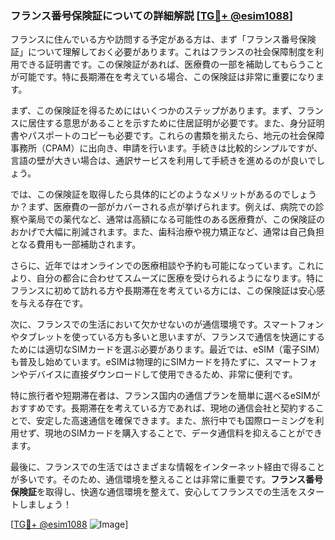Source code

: ### フランス番号保険証についての詳細解説 [[TG💪+ @esim1088](https://t.me/s/esim1088)]

フランスに住んでいる方や訪問する予定がある方は、まず「フランス番号保険証」について理解しておく必要があります。これはフランスの社会保障制度を利用できる証明書です。この保険証があれば、医療費の一部を補助してもらうことが可能です。特に長期滞在を考えている場合、この保険証は非常に重要になります。

まず、この保険証を得るためにはいくつかのステップがあります。まず、フランスに居住する意思があることを示すために住居証明が必要です。また、身分証明書やパスポートのコピーも必要です。これらの書類を揃えたら、地元の社会保障事務所（CPAM）に出向き、申請を行います。手続きは比較的シンプルですが、言語の壁が大きい場合は、通訳サービスを利用して手続きを進めるのが良いでしょう。

では、この保険証を取得したら具体的にどのようなメリットがあるのでしょうか？まず、医療費の一部がカバーされる点が挙げられます。例えば、病院での診察や薬局での薬代など、通常は高額になる可能性のある医療費が、この保険証のおかげで大幅に削減されます。また、歯科治療や視力矯正など、通常は自己負担となる費用も一部補助されます。

さらに、近年ではオンラインでの医療相談や予約も可能になっています。これにより、自分の都合に合わせてスムーズに医療を受けられるようになります。特にフランスに初めて訪れる方や長期滞在を考えている方には、この保険証は安心感を与える存在です。

次に、フランスでの生活において欠かせないのが通信環境です。スマートフォンやタブレットを使っている方も多いと思いますが、フランスで通信を快適にするためには適切なSIMカードを選ぶ必要があります。最近では、eSIM（電子SIM）も普及し始めています。eSIMは物理的にSIMカードを持たずに、スマートフォンやデバイスに直接ダウンロードして使用できるため、非常に便利です。

特に旅行者や短期滞在者は、フランス国内の通信プランを簡単に選べるeSIMがおすすめです。長期滞在を考えている方であれば、現地の通信会社と契約することで、安定した高速通信を確保できます。また、旅行中でも国際ローミングを利用せず、現地のSIMカードを購入することで、データ通信料を抑えることができます。

最後に、フランスでの生活ではさまざまな情報をインターネット経由で得ることが多いです。そのため、通信環境を整えることは非常に重要です。**フランス番号保険証**を取得し、快適な通信環境を整えて、安心してフランスでの生活をスタートしましょう！

[[TG💪+ @esim1088](https://t.me/s/esim1088) ![Image](https://i.postimg.cc/Y0z9fWf4/image.png)]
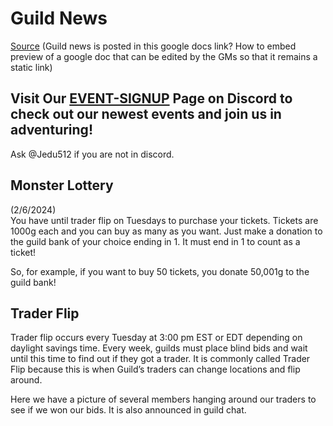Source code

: # Guild News

[Source](https://docs.google.com/document/d/1EAx4SVqxwTYutW0G3l1aXTcSWsLFPjNdxm7Oq2R1C38/edit)
(Guild news is posted in this google docs link? How to embed preview of a google doc that can be edited by the GMs so that it remains a static link)

## Visit Our [EVENT-SIGNUP](https://discord.com/channels/585172092119547925/915058499711533137) Page on Discord to check out our newest events and join us in adventuring! 
Ask @Jedu512 if you are not in discord.



## Monster Lottery
(2/6/2024)\
You have until trader flip on Tuesdays to purchase your tickets. Tickets are 1000g each and you can buy as many as you want. Just make a donation to the guild bank of your choice ending in 1. It must end in 1 to count as a ticket! 

So, for example, if you want to buy 50 tickets, you donate 50,001g to the guild bank!

## Trader Flip
Trader flip occurs every Tuesday at 3:00 pm EST or EDT depending on  daylight savings time.  Every week, guilds must place blind bids and wait until this time to find out if they got a trader.  It is commonly called Trader Flip because this is when Guild’s traders can change locations and flip around.   

Here we have a picture of several members hanging around our traders to see if we won our bids.  It is also announced in guild chat.

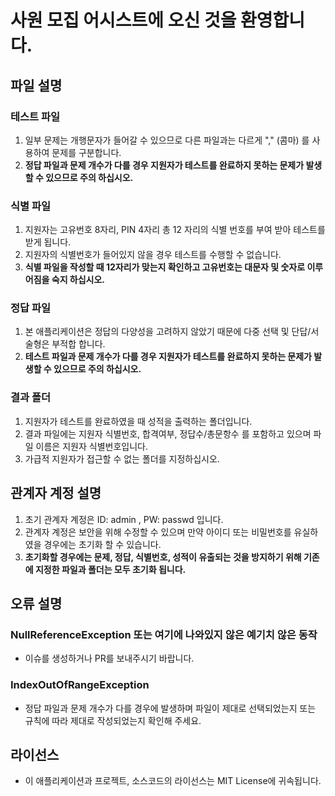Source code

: # 사원 모집 어시스트에 오신 것을 환영합니다. 

## 파일 설명

### 테스트 파일
1. 일부 문제는 개행문자가 들어갈 수 있으므로 다른 파일과는 다르게 "," (콤마) 를 사용하여 문제를 구분합니다. 
2. **정답 파일과 문제 개수가 다를 경우 지원자가 테스트를 완료하지 못하는 문제가 발생할 수 있으므로 주의 하십시오.**

### 식별 파일
1. 지원자는 고유번호 8자리, PIN 4자리 총 12 자리의 식별 번호를 부여 받아 테스트를 받게 됩니다. 
2. 지원자의 식별번호가 들어있지 않을 경우 테스트를 수행할 수 없습니다. 
3. **식별 파일을 작성할 때 12자리가 맞는지 확인하고 고유번호는 대문자 및 숫자로 이루어짐을 숙지 하십시오.**

### 정답 파일
1. 본 애플리케이션은 정답의 다양성을 고려하지 않았기 때문에 다중 선택 및 단답/서술형은 부적합 합니다. 
2. **테스트 파일과 문제 개수가 다를 경우 지원자가 테스트를 완료하지 못하는 문제가 발생할 수 있으므로 주의 하십시오.**

### 결과 폴더
1. 지원자가 테스트를 완료하였을 때 성적을 출력하는 폴더입니다. 
2. 결과 파일에는 지원자 식별번호, 합격여부, 정답수/총문항수 를 포함하고 있으며 파일 이름은 지원자 식별번호입니다. 
3. 가급적 지원자가 접근할 수 없는 폴더를 지정하십시오. 

## 관계자 계정 설명
1. 초기 관계자 계정은 ID: admin , PW: passwd 입니다. 
2. 관계자 계정은 보안을 위해 수정할 수 있으며 만약 아이디 또는 비밀번호를 유실하였을 경우에는 초기화 할 수 있습니다. 
3. **초기화할 경우에는 문제, 정답, 식별번호, 성적이 유출되는 것을 방지하기 위해 기존에 지정한 파일과 폴더는 모두 초기화 됩니다.**

## 오류 설명

### NullReferenceException 또는 여기에 나와있지 않은 예기치 않은 동작
* 이슈를 생성하거나 PR를 보내주시기 바랍니다.

### IndexOutOfRangeException
* 정답 파일과 문제 개수가 다를 경우에 발생하며 파일이 제대로 선택되었는지 또는 규칙에 따라 제대로 작성되었는지 확인해 주세요. 

## 라이선스
* 이 애플리케이션과 프로젝트, 소스코드의 라이선스는 MIT License에 귀속됩니다. 
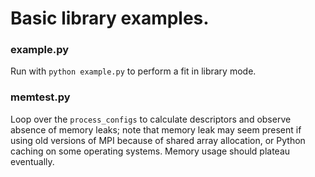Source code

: # Basic library examples.

### example.py

Run with `python example.py` to perform a fit in library mode.

### memtest.py

Loop over the `process_configs` to calculate descriptors and observe absence of memory leaks; note 
that memory leak may seem present if using old versions of MPI because of shared array allocation, 
or Python caching on some operating systems. Memory usage should plateau eventually. 
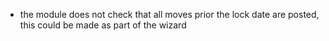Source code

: - the module does not check that all moves prior the lock date are
  posted, this could be made as part of the wizard
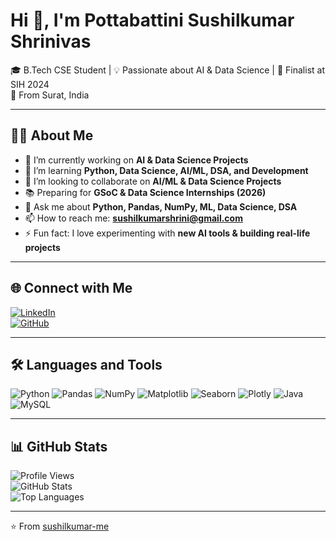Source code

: # Hi 👋, I'm Pottabattini Sushilkumar Shrinivas  

🎓 B.Tech CSE Student | 💡 Passionate about AI & Data Science | 🚀 Finalist at SIH 2024  
📍 From Surat, India  

---

## 👨‍💻 About Me
- 🔭 I’m currently working on **AI & Data Science Projects**  
- 🌱 I’m learning **Python, Data Science, AI/ML, DSA, and Development**  
- 👯 I’m looking to collaborate on **AI/ML & Data Science Projects**  
- 📚 Preparing for **GSoC & Data Science Internships (2026)**  
- 💬 Ask me about **Python, Pandas, NumPy, ML, Data Science, DSA**  
- 📫 How to reach me: **[sushilkumarshrini@gmail.com](mailto:sushilkumarshrini@gmail.com)**  
- ⚡ Fun fact: I love experimenting with **new AI tools & building real-life projects**  

---

## 🌐 Connect with Me
[![LinkedIn](https://img.shields.io/badge/LinkedIn-blue?logo=linkedin&logoColor=white)](https://linkedin.com/in/your-link)  
[![GitHub](https://img.shields.io/badge/GitHub-black?logo=github&logoColor=white)](https://github.com/sushilkumar-me)  

---

## 🛠️ Languages and Tools
![Python](https://img.shields.io/badge/Python-3776AB?logo=python&logoColor=white)
![Pandas](https://img.shields.io/badge/Pandas-150458?logo=pandas&logoColor=white)
![NumPy](https://img.shields.io/badge/NumPy-013243?logo=numpy&logoColor=white)
![Matplotlib](https://img.shields.io/badge/Matplotlib-0C55A5?logo=plotly&logoColor=white)
![Seaborn](https://img.shields.io/badge/Seaborn-FF6F00?logo=python&logoColor=white)
![Plotly](https://img.shields.io/badge/Plotly-3F4F75?logo=plotly&logoColor=white)
![Java](https://img.shields.io/badge/Java-ED8B00?logo=java&logoColor=white)
![MySQL](https://img.shields.io/badge/MySQL-4479A1?logo=mysql&logoColor=white)

---

## 📊 GitHub Stats
![Profile Views](https://komarev.com/ghpvc/?username=sushilkumar-me&color=blue)  
![GitHub Stats](https://github-readme-stats.vercel.app/api?username=sushilkumar-me&show_icons=true&theme=radical)  
![Top Languages](https://github-readme-stats.vercel.app/api/top-langs/?username=sushilkumar-me&layout=compact&theme=tokyonight)  

---

⭐️ From [sushilkumar-me](https://github.com/sushilkumar-me)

▶ **EXERCISE INSTRUCTIONS**: Give back exactly the lines running from the line containing "- 🔭 I’m currently" through the end of the material above, both included, and nothing beyond them.

▶ **RESULT**:
- 🔭 I’m currently working on **AI & Data Science Projects**  
- 🌱 I’m learning **Python, Data Science, AI/ML, DSA, and Development**  
- 👯 I’m looking to collaborate on **AI/ML & Data Science Projects**  
- 📚 Preparing for **GSoC & Data Science Internships (2026)**  
- 💬 Ask me about **Python, Pandas, NumPy, ML, Data Science, DSA**  
- 📫 How to reach me: **[sushilkumarshrini@gmail.com](mailto:sushilkumarshrini@gmail.com)**  
- ⚡ Fun fact: I love experimenting with **new AI tools & building real-life projects**  

---

## 🌐 Connect with Me
[![LinkedIn](https://img.shields.io/badge/LinkedIn-blue?logo=linkedin&logoColor=white)](https://linkedin.com/in/your-link)  
[![GitHub](https://img.shields.io/badge/GitHub-black?logo=github&logoColor=white)](https://github.com/sushilkumar-me)  

---

## 🛠️ Languages and Tools
![Python](https://img.shields.io/badge/Python-3776AB?logo=python&logoColor=white)
![Pandas](https://img.shields.io/badge/Pandas-150458?logo=pandas&logoColor=white)
![NumPy](https://img.shields.io/badge/NumPy-013243?logo=numpy&logoColor=white)
![Matplotlib](https://img.shields.io/badge/Matplotlib-0C55A5?logo=plotly&logoColor=white)
![Seaborn](https://img.shields.io/badge/Seaborn-FF6F00?logo=python&logoColor=white)
![Plotly](https://img.shields.io/badge/Plotly-3F4F75?logo=plotly&logoColor=white)
![Java](https://img.shields.io/badge/Java-ED8B00?logo=java&logoColor=white)
![MySQL](https://img.shields.io/badge/MySQL-4479A1?logo=mysql&logoColor=white)

---

## 📊 GitHub Stats
![Profile Views](https://komarev.com/ghpvc/?username=sushilkumar-me&color=blue)  
![GitHub Stats](https://github-readme-stats.vercel.app/api?username=sushilkumar-me&show_icons=true&theme=radical)  
![Top Languages](https://github-readme-stats.vercel.app/api/top-langs/?username=sushilkumar-me&layout=compact&theme=tokyonight)  

---

⭐️ From [sushilkumar-me](https://github.com/sushilkumar-me)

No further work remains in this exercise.